Sunday, April 26, 2015

Salt from Laeso

By Rob Watson

The best story is from the salt processor, a former school teacher: Salt processing was begun in Laeso about 1100 AD when a subsurface source of concentrated brine was discovered there, and discontinued in the late 1600's when all the trees on the island were gone. In the mid 20th century the Danish forest service planted trees on the island. By the 1990s a few citizens decided to revive the old business and began excavating the old salt processing area. They eventually discovered most of the methods used formerly... boil the brine until the salt becomes dry. But the salt was brown and tasted bitter. The school teacher began researching. He found a mine in Germany that used a similar process but got good salt. He went there and watched the process and asked some questions. Turns out, the brine is heated at 80C until 2/3 of the water is gone, then reduce the temperature to 65C... afterwards slowly adding water and removing the salt that precipitates out for 6 days. "By then the remaining solution of water and calcium carbonate is brown and tastes like horse piss." to which our teacher replied "I don't know what horse piss tastes like." (This remaining water is then fully dehydrated and sold as "bath salts" (really!)) The good salt that comes out of the brine is wet and "fluffy" (I think something is being lost in translation on the fluffy part) It is then air dried in woven conical shaped baskets.
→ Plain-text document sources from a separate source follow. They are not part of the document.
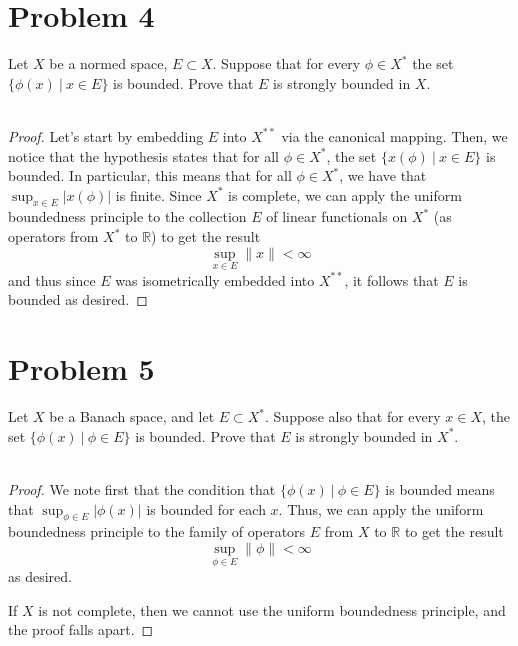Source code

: \documentclass[fontsize=11pt]{scrartcl} %
\numberwithin{equation}{section} %
\numberwithin{figure}{section} %
\numberwithin{table}{section} %
\newcommand{\R}{\mathbb{R}}
\begin{document}
\newpage
\section*{Problem 4}
Let $X$ be a normed space, $E\subset X$. Suppose that for every $\phi\in X^*$
the set $\{\phi(x)\ |\ x\in E\}$ is bounded. Prove that $E$ is strongly bounded
in $X$.
\\
\\
\begin{proof}
    Let's start by embedding $E$ into $X^{**}$ via the canonical mapping. Then,
    we notice that the hypothesis states that for all $\phi\in X^*$, the set
    $\{x(\phi)\ |\ x\in E\}$ is bounded. In particular, this means that for all
    $\phi\in X^*$, we have that $\sup_{x\in E} |x(\phi)|$ is finite. Since $X^*$
    is complete, we can apply the uniform boundedness principle to the
    collection $E$ of linear functionals on $X^*$ (as operators from $X^*$ to
    $\R$) to get the result
    \[
        \sup_{x\in E}\|x\| < \infty
    \]
    and thus since $E$ was isometrically embedded into $X^{**}$, it follows that
    $E$ is bounded as desired.
\end{proof}

\newpage
\section*{Problem 5}
Let $X$ be a Banach space, and let $E\subset X^*$. Suppose also that for every
$x\in X$, the set $\{\phi(x)\ |\ \phi\in E\}$ is bounded. Prove that $E$ is
strongly bounded in $X^*$.
\\
\\
\begin{proof}
    We note first that the condition that $\{\phi(x)\ |\ \phi\in E\}$ is bounded
    means that $\sup_{\phi\in E} |\phi(x)|$ is bounded for each $x$. Thus, we
    can apply the uniform boundedness principle to the family of operators $E$
    from $X$ to $\R$ to get the result
    \[
        \sup_{\phi\in E} \|\phi\|<\infty
    \]
    as desired.

    If $X$ is not complete, then we cannot use the uniform boundedness
    principle, and the proof falls apart.
\end{proof}

\newpage
\end{document}
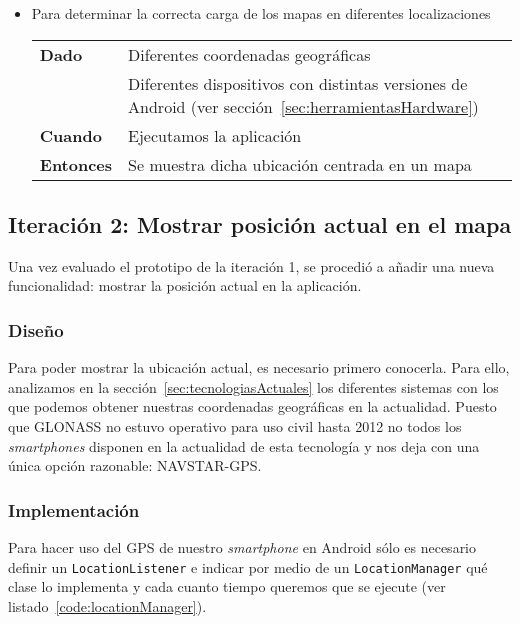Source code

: \begin{itemize}
  \item Para determinar la correcta carga de los mapas en diferentes localizaciones

  \begin{tabular}{p{}p{}}
    \hline
    \textbf{Dado}     & Diferentes coordenadas geográficas \\
                      & Diferentes dispositivos con distintas versiones de Android (ver
                        sección~\ref{sec:herramientasHardware}) \\
    \textbf{Cuando}   & Ejecutamos la aplicación \\
    \textbf{Entonces} & Se muestra dicha ubicación centrada en un mapa \\
    \hline
  \end{tabular}
\end{itemize}

\subsection{Iteración 2: Mostrar posición actual en el mapa}
\label{sec:ite2}

Una vez evaluado el prototipo de la iteración 1, se procedió a añadir una nueva funcionalidad:
mostrar la posición actual en la aplicación.

\subsubsection{Diseño}

Para poder mostrar la ubicación actual, es necesario primero conocerla. Para ello, analizamos en la
sección~\ref{sec:tecnologiasActuales} los diferentes sistemas con los que podemos obtener nuestras
coordenadas geográficas en la actualidad. Puesto que \acs{GLONASS} no estuvo operativo para uso
civil hasta 2012 no todos los \emph{smartphones} disponen en la actualidad de esta tecnología y nos
deja con una única opción razonable: \acs{NAVSTAR-GPS}.

\subsubsection{Implementación}

Para hacer uso del \acs{GPS} de nuestro \emph{smartphone} en Android sólo es necesario definir un
\texttt{LocationListener} e indicar por medio de un \texttt{LocationManager} qué clase lo implementa
y cada cuanto tiempo queremos que se ejecute (ver listado~\ref{code:locationManager}).

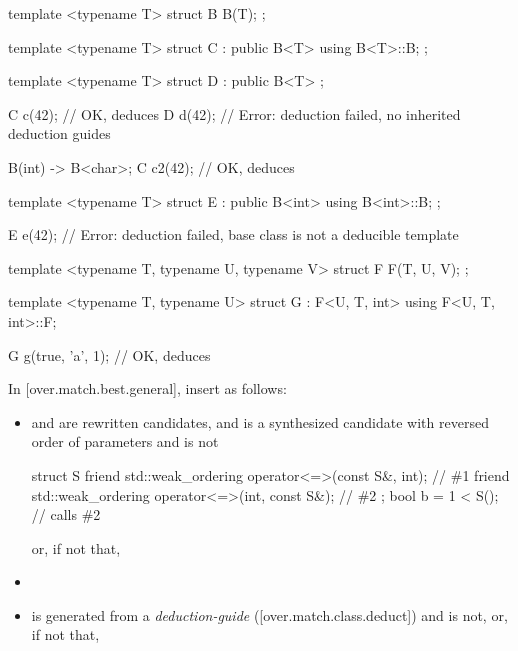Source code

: \begin{adjustwidth}{0.5cm}{0.5cm}
\begin{addedblock}
\begin{example}
\begin{codeblock}
template <typename T> struct B {
  B(T);
};

template <typename T> struct C : public B<T> {
  using B<T>::B;
};

template <typename T> struct D : public B<T> {};

C c(42);  // OK, deduces 
D d(42);  // Error: deduction failed, no inherited deduction guides

B(int) -> B<char>;
C c2(42); // OK, deduces 

template <typename T> struct E : public B<int> {
  using B<int>::B;
};

E e(42);  // Error: deduction failed, base class is not a deducible template

template <typename T, typename U, typename V> struct F {
  F(T, U, V);
};

template <typename T, typename U> struct G : F<U, T, int> {
  using F<U, T, int>::F;
}

G g(true, 'a', 1); // OK, deduces 

\end{codeblock}
\end{example}
\end{addedblock}
\end{adjustwidth}

In [over.match.best.general], insert as follows:

\begin{adjustwidth}{0cm}{0.5cm}
\begin{itemize}
\item
{} and  are rewritten candidates, and
 is a synthesized candidate
with reversed order of parameters
and  is not
\begin{example}
\begin{codeblock}
struct S {
  friend std::weak_ordering operator<=>(const S&, int);         // \#1
  friend std::weak_ordering operator<=>(int, const S&);         // \#2
};
bool b = 1 < S();                                               // calls \#2
\end{codeblock}
\end{example}
or, if not that,


\item {}

\item
{} is generated from a
\emph{deduction-guide} ([over.match.class.deduct])
and  is not, or, if not that,
\end{itemize}
\end{adjustwidth}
When the trees were all gone, the men of Laeso discovered they could go to their roof tops and spot ship wrecks on the margins of the island... a fine source of building materials and goods if no one survived... and a fine source of rent if any did survive (many homes had extra rooms to rent to survivors.) Records show 10 to twenty wrecks a year were common. On the highest hill in the island is a tower, nearly 30 meters tall, from which you can see anything around the island, except for the trees. Some years after this new source of income was developed, a newcomer to the island thought it would be nice to plant some trees. Mysteriously, the next day all the trees were found uprooted. (when Shirley's father emigrated from the island about 1916 it was still completely devoid of trees and tall bushes.)